> What needs to be done: A faithful copy is required: retype the records from their first line through the line with "## Dowloand do Termux", and omit the pictures.

> Information provided:
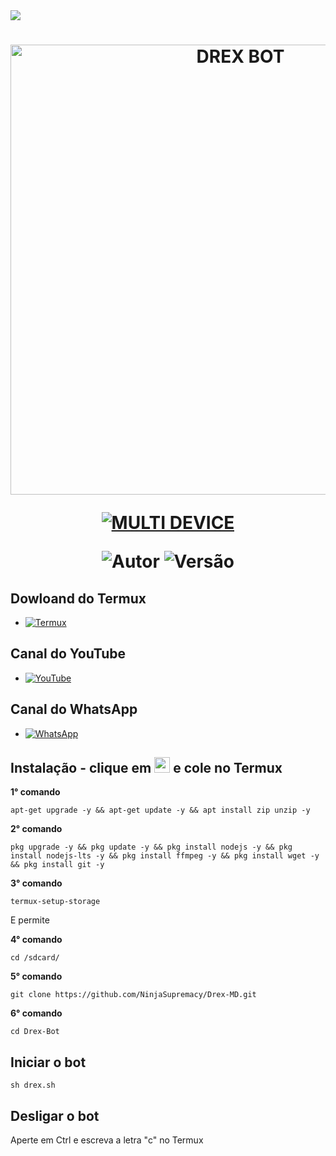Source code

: <img src="https://readme-typing-svg.herokuapp.com/?font=times&size=30&duration=4000&color=00BFFF&center=falso&vCenter=falso&lines=DREX;MELHOR+BOT+DA+WEB;CHEIO+DE+RECURSOS;BY+NINJA">

<h1 align="center">
<p>
<img src= "https://telegra.ph/file/f957a543c2969fd8d2467.jpg" alt="DREX BOT" width="720">
</p>

<p align="center">
<a href="#"><img title="MULTI DEVICE" src="https://img.shields.io/badge/MULTI%20DEVICE-blue?&style=for-the-badge"></a>
</p>

<p align="center">
<img title="Autor" src="https://img.shields.io/badge/Autor-NINJA-orange.svg?style=for-the-badge&logo=github"></a>
<img title="Versão" src="https://img.shields.io/badge/Versão-3.5.0-orange.svg?style=for-the-badge&logo=github"></a>
</p>

## Dowloand do Termux
* <a href="https://www.mediafire.com/file/0npdmv51pnttps0/com.termux_0.119.1-119_minAPI21(arm64-v8a,armeabi-v7a,x86,x86_64)(nodpi)_apkmirror.com.apk/file"><img alt="Termux" src="https://img.shields.io/badge/Instalar-black.svg?style=for-the-badge&logo=data:image/png%2bxml;base64,iVBORw0KGgoAAAANSUhEUgAAABkAAAAZCAYAAADE6YVjAAAAAXNSR0IArs4c6QAAAARzQklUCAgICHwIZIgAAAChSURBVEiJxZY9DoAgDIVbDmDiYuKNnI2j93T2ZHUBUgUxYh++CUjo15eWHxIvAsqFARLEVwAzszUkONmtA2vFrJFuTsFQoCQQAuQya6sCdhaQbKbWbm4DWIKKm61AuZpojQo41UIes7NwU3QiIoOaLjUAokY1+a+7rM9JUhMRmdW0/woganR3tb2Fke+J84ANBSBq9MZzLeDN7ya2MMJB0AGCSWIa3J4jZgAAAABJRU5ErkJggg=="/></a>

## Canal do YouTube
* <a href="https://youtube.com/@NinjaSupremacy?si=AOfoEsnYQwsMKhLQ"><img alt="YouTube" src="https://img.shields.io/badge/Inscrever–se-FF0000?style=for-the-badge&logo=youtube&logoColor=white"/></a>

## Canal do WhatsApp
* <a href="https://whatsapp.com/channel/0029Va9rmgq2phHUOLZUGR1N"><img alt="WhatsApp" src="https://img.shields.io/badge/Seguir-25D366?style=for-the-badge&logo=whatsapp&logoColor=white"/></a>

## Instalação - clique em <img src="https://i.ibb.co/k4qjJg3/4105960-copy-documents-files-stack-113918.png" height="25px"> e cole no Termux
**1° comando**
```
apt-get upgrade -y && apt-get update -y && apt install zip unzip -y
```
**2° comando**
```
pkg upgrade -y && pkg update -y && pkg install nodejs -y && pkg install nodejs-lts -y && pkg install ffmpeg -y && pkg install wget -y && pkg install git -y
```
**3° comando**
```
termux-setup-storage
```
E permite

**4° comando**
```
cd /sdcard/
```
**5° comando**
```
git clone https://github.com/NinjaSupremacy/Drex-MD.git
```
**6° comando**
```
cd Drex-Bot
```

## Iniciar o bot 
```
sh drex.sh
```

## Desligar o bot

Aperte em Ctrl e escreva a letra "c" no Termux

> Solution for this task:
Source code

: <img src="https://readme-typing-svg.herokuapp.com/?font=times&size=30&duration=4000&color=00BFFF&center=falso&vCenter=falso&lines=DREX;MELHOR+BOT+DA+WEB;CHEIO+DE+RECURSOS;BY+NINJA">

<h1 align="center">
<p>
<img src= "https://telegra.ph/file/f957a543c2969fd8d2467.jpg" alt="DREX BOT" width="720">
</p>

<p align="center">
<a href="#"><img title="MULTI DEVICE" src="https://img.shields.io/badge/MULTI%20DEVICE-blue?&style=for-the-badge"></a>
</p>

<p align="center">
<img title="Autor" src="https://img.shields.io/badge/Autor-NINJA-orange.svg?style=for-the-badge&logo=github"></a>
<img title="Versão" src="https://img.shields.io/badge/Versão-3.5.0-orange.svg?style=for-the-badge&logo=github"></a>
</p>

## Dowloand do Termux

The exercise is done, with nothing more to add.